Laidlaw talked about the common ground they share with The Kinks. “The Kinks were good enough to let us use equipment they’d borrowed. We did eight gigs with them and it was really first class. The Kinks attract an audience who are interested in songs rather than instrumental virtuosity, and we appeal to a similar audience, so it was a really good idea being with them. “The Kinks are really big over here and have full houses everywhere.”
Laidlaw said Lindisfarne were at first a little apprehensive about playing to American audiences. They really didn’t know what formula to use. Then they realised people are the same all over, and they played basically the same as they do in Britain. One of the major problems facing British groups in America is the difference in size of venues. I asked him if he liked larger hall.
“Yeah, I do actually. There was a time when we had difficulty, but not now. We seem to get a similar atmosphere in a large auditorium as in a club. We just chat to people and behave in the same way, and it seems to work. We’ve done some really big ones over here but the sound systems are so good that everybody can hear us.
“We can make little jokes or chat to the audience and you can hear every word – which isn’t always as easy as in England.” Laidlaw said they’d been well received so far – half way through their five-week tour. As well as hitting most of the major cities, they’re doing some medium sized ones like Cleveland, Cincinnati and Lubbock, Texas.
One gig that they’re looking forward to is the Troubadour in Los Angeles which broke Elton John and Cat Stevens. I asked about material. Do they mind doing some of the older things like “We Can Swing Together”? “WE change them all the time. Obviously you go off a song now and then, but you just drop it for a bit, then it comes up again. Over here we’ve been doing a lot of things from the first album and before, just to see how people react. We have a pretty wide scope as a band – we can go from folky quiet things to hard rock. “We want to try everything we are capable of, and see how American audiences react.”
Are any new songs likely to come out of the tour?
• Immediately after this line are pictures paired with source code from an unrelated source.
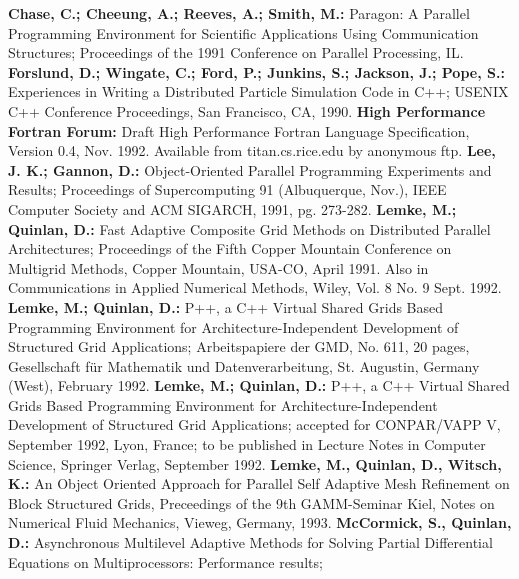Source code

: \begin{thebibliography}{WW}
   {\bf Chase, C.; Cheeung, A.; Reeves, A.; Smith, M.: }
   Paragon: A Parallel Programming Environment for Scientific Applications
   Using Communication Structures; Proceedings of the 1991 Conference
   on Parallel Processing, IL.
   {\bf Forslund, D.; Wingate, C.; Ford, P.; Junkins, S.; Jackson, J.; Pope, S.:}
   Experiences in Writing a Distributed Particle Simulation Code in C++;
   USENIX C++ Conference Proceedings, San Francisco, CA, 1990.
   {\bf High Performance Fortran Forum: }
   Draft High Performance Fortran Language Specification, Version 0.4,
   Nov. 1992. Available from titan.cs.rice.edu by anonymous ftp.
   {\bf Lee, J. K.; Gannon, D.: }
   Object-Oriented Parallel Programming Experiments and Results;
   Proceedings of Supercomputing 91 (Albuquerque, Nov.), IEEE Computer
   Society and ACM SIGARCH, 1991, pg. 273-282.
   {\bf Lemke, M.; Quinlan, D.:}
   Fast Adaptive Composite Grid Methods on Distributed Parallel Architectures;
   Proceedings of the Fifth Copper Mountain Conference on Multigrid
   Methods, Copper Mountain, USA-CO, April 1991. Also in Communications in Applied 
   Numerical Methods, Wiley, Vol. 8 No. 9 Sept. 1992.
   {\bf Lemke, M.; Quinlan, D.:}
   P++, a C++ Virtual Shared Grids Based Programming
   Environment for Architecture-Independent Development 
   of Structured Grid Applications; Arbeitspapiere der GMD, No. 611, 20 pages,
   Gesellschaft f\"{u}r Mathematik und Datenverarbeitung, 
   St. Augustin, Germany (West), February 1992.
   {\bf Lemke, M.; Quinlan, D.:}
   P++, a C++ Virtual Shared Grids Based Programming
   Environment for Architecture-Independent Development 
   of Structured Grid Applications; accepted for CONPAR/VAPP V, September
   1992, Lyon, France; to be published in Lecture Notes in Computer Science,
   Springer Verlag, September 1992.
   {\bf Lemke, M., Quinlan, D., Witsch, K.:}
   An Object Oriented Approach for Parallel Self Adaptive
   Mesh Refinement on Block Structured Grids, Preceedings of
   the 9th GAMM-Seminar Kiel, Notes on Numerical Fluid Mechanics,
   Vieweg, Germany, 1993.
   {\bf McCormick, S., Quinlan, D.:}
   Asynchronous Multilevel Adaptive Methods for Solving Partial Differential
   Equations on Multiprocessors: Performance results;

\end{thebibliography}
“Oh, I should think there will be quite a few. It’s such an experience coming here that it’s bound to start things up in the little minds.“But we’re gonna have a holiday when we get back, and that should give us a chance to get some songs together. We’ve got some songs ready to be rehearsed already, and with the extra stuff we’ve got here we should be well on the way to the new album.
“Alan or Rod sometimes come along to a rehearsal with a song, and they’ll sing it to us and if everybody likes it, we’ll do it. “But if one person doesn’t like the song, we don’t do it. It’s as simple as that. We’ll go all through that scene when we get back where we’ll sit in somebody’s front room and listen to all the new songs.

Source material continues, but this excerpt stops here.